▶ What to do
Although the entries contain pictures, the copy should hold only their exact text.

[Collected data]
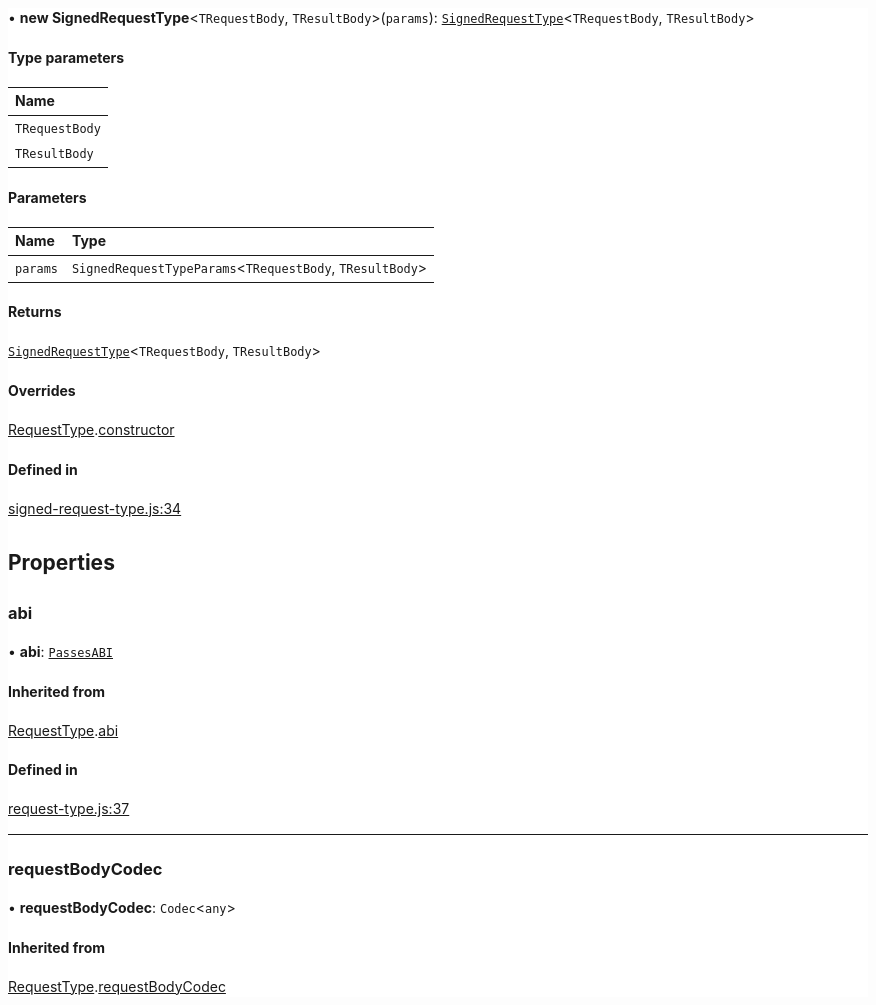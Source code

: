 • **new SignedRequestType**\<`TRequestBody`, `TResultBody`\>(`params`): [`SignedRequestType`](SignedRequestType.md)\<`TRequestBody`, `TResultBody`\>

#### Type parameters

| Name |
| :------ |
| `TRequestBody` |
| `TResultBody` |

#### Parameters

| Name | Type |
| :------ | :------ |
| `params` | `SignedRequestTypeParams`\<`TRequestBody`, `TResultBody`\> |

#### Returns

[`SignedRequestType`](SignedRequestType.md)\<`TRequestBody`, `TResultBody`\>

#### Overrides

[RequestType](RequestType.md).[constructor](RequestType.md#constructor)

#### Defined in

[signed-request-type.js:34](https://github.com/passes-org/passes/blob/d0f7a6f/packages/reqs/src/signed-request-type.js#L34)

## Properties

### abi

• **abi**: [`PassesABI`](../interfaces/PassesABI.md)

#### Inherited from

[RequestType](RequestType.md).[abi](RequestType.md#abi)

#### Defined in

[request-type.js:37](https://github.com/passes-org/passes/blob/d0f7a6f/packages/reqs/src/request-type.js#L37)

___

### requestBodyCodec

• **requestBodyCodec**: `Codec`\<`any`\>

#### Inherited from

[RequestType](RequestType.md).[requestBodyCodec](RequestType.md#requestbodycodec)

▶ Answer below
Source code

: • **new SignedRequestType**\<`TRequestBody`, `TResultBody`\>(`params`): [`SignedRequestType`](SignedRequestType.md)\<`TRequestBody`, `TResultBody`\>

#### Type parameters

| Name |
| :------ |
| `TRequestBody` |
| `TResultBody` |

#### Parameters

| Name | Type |
| :------ | :------ |
| `params` | `SignedRequestTypeParams`\<`TRequestBody`, `TResultBody`\> |

#### Returns

[`SignedRequestType`](SignedRequestType.md)\<`TRequestBody`, `TResultBody`\>

#### Overrides

[RequestType](RequestType.md).[constructor](RequestType.md#constructor)

#### Defined in

[signed-request-type.js:34](https://github.com/passes-org/passes/blob/d0f7a6f/packages/reqs/src/signed-request-type.js#L34)

## Properties

### abi

• **abi**: [`PassesABI`](../interfaces/PassesABI.md)

#### Inherited from

[RequestType](RequestType.md).[abi](RequestType.md#abi)

#### Defined in

[request-type.js:37](https://github.com/passes-org/passes/blob/d0f7a6f/packages/reqs/src/request-type.js#L37)

___

### requestBodyCodec

• **requestBodyCodec**: `Codec`\<`any`\>

#### Inherited from

[RequestType](RequestType.md).[requestBodyCodec](RequestType.md#requestbodycodec)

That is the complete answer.